Right now my primary domain for Cloudron is using the DigitalOcean API for DNS so it's getting a wildcard certificate. All the clients who use the Cloudron mail server are currently pointing to mail.<domain>.<tld> which has worked well via the CNAME record (since mail. is the standard practice for mail server names rather than "my"). However, I suspect this only works because of the wildcard (*) certificate on the primary domain? Is that a fair understanding, or am I incorrect?
I am just worried I may need to reach out to all of my clients if I made this change to have them update from mail.<domain>.<tld> to my.<domain>.<tld>. Do you think this will be necessary too? Worried if they don't, they may get SSL certificate errors since they're trying to connect to mail.<domain>.<tld> but it's actually resoling to my.<domain>.<tld>. What do you think? Or does the CNAME DNS record somehow resolve this? I think it'll be an issue, but just want to see if I'm overthinking this.
-
As far as my understanding goes for that setup, the CNAME indeed works here due to the wildcard SSL cert served up by the Cloudron reverse proxy.
Moving to a different DNS provider integration then does bring up the question you are raising then, since only a programmable DNS provider will be able to perform the Acme2 challenge for a wildcard cert. So using the wildcard DNS provider will only allow your Cloudron to get non-wildcard certs and thus the CNAME trick will fail.
Maybe other DNS providers would be an option for you instead of DigitalOcean? -
Yes, mail clients will check for the
mail.domain.tldcert and it will fail now once the wildcard cert goes away. The mail container has the same cert as the dashboard (this is the reason why it also has themy.domain.tldfor mail setup).(You didn't bring it up, but maybe we should rename this mail server name to
mailproperly in a coming release. I opened https://git.cloudron.io/cloudron/box/-/issues/721) -
Also, any reason to to move away from a programmatic API? Some limitation in Cloudron or something else? Maybe you fear that the token in DO controls everything in DO (this is one of the major downsides of DO) ? I can recommend Cloudflare or Route 53 for this because both these have tokens that can be restricted to domains. I think Namecheap has an IP based restriction as well.

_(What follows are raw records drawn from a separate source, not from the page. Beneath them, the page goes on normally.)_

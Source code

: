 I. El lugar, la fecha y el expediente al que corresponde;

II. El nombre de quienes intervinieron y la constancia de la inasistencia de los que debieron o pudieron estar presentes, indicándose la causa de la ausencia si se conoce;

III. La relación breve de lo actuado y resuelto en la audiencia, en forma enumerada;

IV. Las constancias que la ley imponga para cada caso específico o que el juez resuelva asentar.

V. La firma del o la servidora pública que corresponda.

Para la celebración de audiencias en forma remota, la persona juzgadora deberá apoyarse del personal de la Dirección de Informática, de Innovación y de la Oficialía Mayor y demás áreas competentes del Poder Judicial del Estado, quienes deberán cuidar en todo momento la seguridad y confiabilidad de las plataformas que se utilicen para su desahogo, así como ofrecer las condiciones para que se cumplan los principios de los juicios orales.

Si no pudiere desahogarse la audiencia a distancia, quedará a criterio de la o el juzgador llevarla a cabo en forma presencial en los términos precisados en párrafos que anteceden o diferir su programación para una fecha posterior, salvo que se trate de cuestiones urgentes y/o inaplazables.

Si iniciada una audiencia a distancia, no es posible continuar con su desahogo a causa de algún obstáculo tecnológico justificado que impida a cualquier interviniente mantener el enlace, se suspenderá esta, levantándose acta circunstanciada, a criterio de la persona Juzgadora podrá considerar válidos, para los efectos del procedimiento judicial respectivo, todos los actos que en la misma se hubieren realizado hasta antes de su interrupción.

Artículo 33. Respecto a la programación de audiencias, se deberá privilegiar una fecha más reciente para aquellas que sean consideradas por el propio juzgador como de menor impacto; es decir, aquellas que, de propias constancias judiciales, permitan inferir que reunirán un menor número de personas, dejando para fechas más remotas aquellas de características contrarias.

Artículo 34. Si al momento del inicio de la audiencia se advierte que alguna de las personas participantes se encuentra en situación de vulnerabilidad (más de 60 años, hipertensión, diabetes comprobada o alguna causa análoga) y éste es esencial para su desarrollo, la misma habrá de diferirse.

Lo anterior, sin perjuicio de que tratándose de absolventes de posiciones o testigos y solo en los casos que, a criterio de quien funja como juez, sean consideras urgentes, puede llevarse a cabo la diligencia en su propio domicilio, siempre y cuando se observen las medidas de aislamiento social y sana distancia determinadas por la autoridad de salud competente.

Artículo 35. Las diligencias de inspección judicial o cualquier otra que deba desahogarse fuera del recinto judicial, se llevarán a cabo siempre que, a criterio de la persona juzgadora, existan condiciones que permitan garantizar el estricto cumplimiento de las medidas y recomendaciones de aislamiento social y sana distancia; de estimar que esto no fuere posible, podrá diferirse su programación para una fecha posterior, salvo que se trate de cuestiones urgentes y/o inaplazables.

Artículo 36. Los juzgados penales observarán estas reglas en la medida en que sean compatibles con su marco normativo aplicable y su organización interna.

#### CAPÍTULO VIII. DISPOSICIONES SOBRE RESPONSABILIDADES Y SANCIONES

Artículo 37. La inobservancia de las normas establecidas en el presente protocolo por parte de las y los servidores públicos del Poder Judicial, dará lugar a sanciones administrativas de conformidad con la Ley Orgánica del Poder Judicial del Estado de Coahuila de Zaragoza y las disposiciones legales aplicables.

Not ideal, but how we solved it in the past with DO is to create two separate DO accounts
One for DNS stuff and other for the servers. You can create as many DO accounts as you want to split the DNS. Again, not idea but it's what it is. -
Yes, mail clients will check for the
mail.domain.tldcert and it will fail now once the wildcard cert goes away. The mail container has the same cert as the dashboard (this is the reason why it also has themy.domain.tldfor mail setup).(You didn't bring it up, but maybe we should rename this mail server name to
mailproperly in a coming release. I opened https://git.cloudron.io/cloudron/box/-/issues/721)@girish That would be ideal! In fact if that can come in the next couple of months, I'll hold off my own DNS change until that's there. Because the whole "my." doesn't really conform to the standards that people expect when they need to enter in their server names for a mail server. I'd definitely love if Cloudron could use it's own "mail" subdomain and it's own certificate for the mail server portion so that I can still have clients connect to mail.<domain>.<tld> without impact since that's what I have told a dozen or so to do already over the last 1.5 years.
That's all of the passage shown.